→ Dataset records

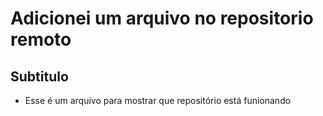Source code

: # Adicionei um arquivo no repositorio remoto
## Subtitulo
- Esse é um arquivo para mostrar que repositório está funionando
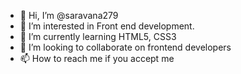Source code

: - 👋 Hi, I’m @saravana279
- 👀 I’m interested in Front end development.
- 🌱 I’m currently learning HTML5, CSS3
- 💞️ I’m looking to collaborate on frontend developers
- 📫 How to reach me if you accept me

<!---
saravana279/saravana279 is a ✨ special ✨ repository because its `README.md` (this file) appears on your GitHub profile.
You can click the Preview link to take a look at your changes.
--->
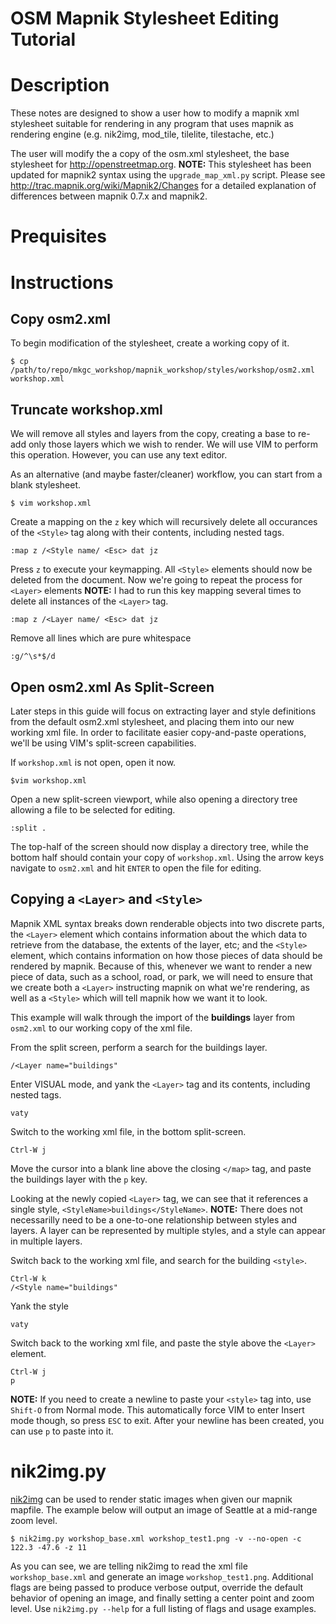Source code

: OSM Mapnik Stylesheet Editing Tutorial
======================================

# Description

These notes are designed to show a user how to modify a
mapnik xml stylesheet suitable for rendering in any program
that uses mapnik as rendering engine (e.g. nik2img, mod\_tile,
tilelite, tilestache, etc.)

The user will modify the a copy of the osm.xml stylesheet,
the base stylesheet for <http://openstreetmap.org>. 
**NOTE:** This stylesheet has been updated for mapnik2 syntax
using the `upgrade_map_xml.py` script. Please see <http://trac.mapnik.org/wiki/Mapnik2/Changes>
for a detailed explanation of differences between mapnik 0.7.x and mapnik2.

# Prequisites

# Instructions

## Copy osm2.xml

To begin modification of the stylesheet, create a working copy of it.

    $ cp /path/to/repo/mkgc_workshop/mapnik_workshop/styles/workshop/osm2.xml workshop.xml

## Truncate workshop.xml

We will remove all styles and layers from the copy, creating a base
to re-add only those layers which we wish to render. We will use VIM
to perform this operation. However, you can use any text editor.

As an alternative (and maybe faster/cleaner) workflow, you can start
from a blank stylesheet.

    $ vim workshop.xml

Create a mapping on the `z` key which will recursively delete all
occurances of the `<Style>` tag along with their contents, including
nested tags.

    :map z /<Style name/ <Esc> dat jz

Press `z` to execute your keymapping. All `<Style>` elements should
now be deleted from the document. Now we're going to repeat the process
for `<Layer>` elements **NOTE:** I had to run this key mapping several
times to delete all instances of the `<Layer>` tag.

    :map z /<Layer name/ <Esc> dat jz

Remove all lines which are pure whitespace

    :g/^\s*$/d

## Open osm2.xml As Split-Screen

Later steps in this guide will focus on extracting layer and style definitions
from the default osm2.xml stylesheet, and placing them into our new working
xml file. In order to facilitate easier copy-and-paste operations, we'll be
using VIM's split-screen capabilities.

If `workshop.xml` is not open, open it now.

    $vim workshop.xml

Open a new split-screen viewport, while also opening a directory tree allowing
a file to be selected for editing.

    :split .

The top-half of the screen should now display a directory tree, while the
bottom half should contain your copy of `workshop.xml`. Using the arrow keys
navigate to `osm2.xml` and hit `ENTER` to open the file for editing.

## Copying a `<Layer>` and `<Style>`

Mapnik XML syntax breaks down renderable objects into two discrete parts,
the `<Layer>` element which contains information about the which data to
retrieve from the database, the extents of the layer, etc; and the `<Style>`
element, which contains information on how those pieces of data should be
rendered by mapnik. Because of this, whenever we want to render a new piece
of data, such as a school, road, or park, we will need to ensure that we
create both a `<Layer>` instructing mapnik on what we're rendering, as well
as a `<Style>` which will tell mapnik how we want it to look.

This example will walk through the import of the **buildings** layer from
`osm2.xml` to our working copy of the xml file.

From the split screen, perform a search for the buildings layer.

    /<Layer name="buildings"

Enter VISUAL mode, and yank the `<Layer>` tag and its contents,
including nested tags.

    vaty

Switch to the working xml file, in the bottom split-screen.

    Ctrl-W j

Move the cursor into a blank line above the closing `</map>` tag,
and paste the buildings layer with the `p` key.

Looking at the newly copied `<Layer>` tag, we can see that it references
a single style, `<StyleName>buildings</StyleName>`. **NOTE:** There does
not necessarilly need to be a one-to-one relationship between styles and
layers. A layer can be represented by multiple styles, and a style can
appear in multiple layers.

Switch back to the working xml file, and search for the building `<style>`.

    Ctrl-W k
    /<Style name="buildings"

Yank the style

    vaty

Switch back to the working xml file, and paste the style above the `<Layer>`
element.

    Ctrl-W j
    p

**NOTE:** If you need to create a newline to paste your `<style>` tag into,
use `Shift-O` from Normal mode. This automatically force VIM to enter Insert
mode though, so press `ESC` to exit. After your newline has been created, you
can use `p` to paste into it.

# nik2img.py

[nik2img](http://code.google.com/p/mapnik-utils/wiki/Nik2Img) can be used to
render static images when given our mapnik mapfile. The example below will
output an image of Seattle at a mid-range zoom level.

    $ nik2img.py workshop_base.xml workshop_test1.png -v --no-open -c 122.3 -47.6 -z 11

As you can see, we are telling nik2img to read the xml file `workshop_base.xml`
and generate an image `workshop_test1.png`. Additional flags are being passed to
produce verbose output, override the default behavior of opening an image, 
and finally setting a center point and zoom level. Use `nik2img.py --help`
for a full listing of flags and usage examples.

→ What to work on
No line before the one containing "produce verbose output, override" should be copied; restate that line and all the rest through the end of the data above word for word.

→ Exercise result
produce verbose output, override the default behavior of opening an image, 
and finally setting a center point and zoom level. Use `nik2img.py --help`
for a full listing of flags and usage examples.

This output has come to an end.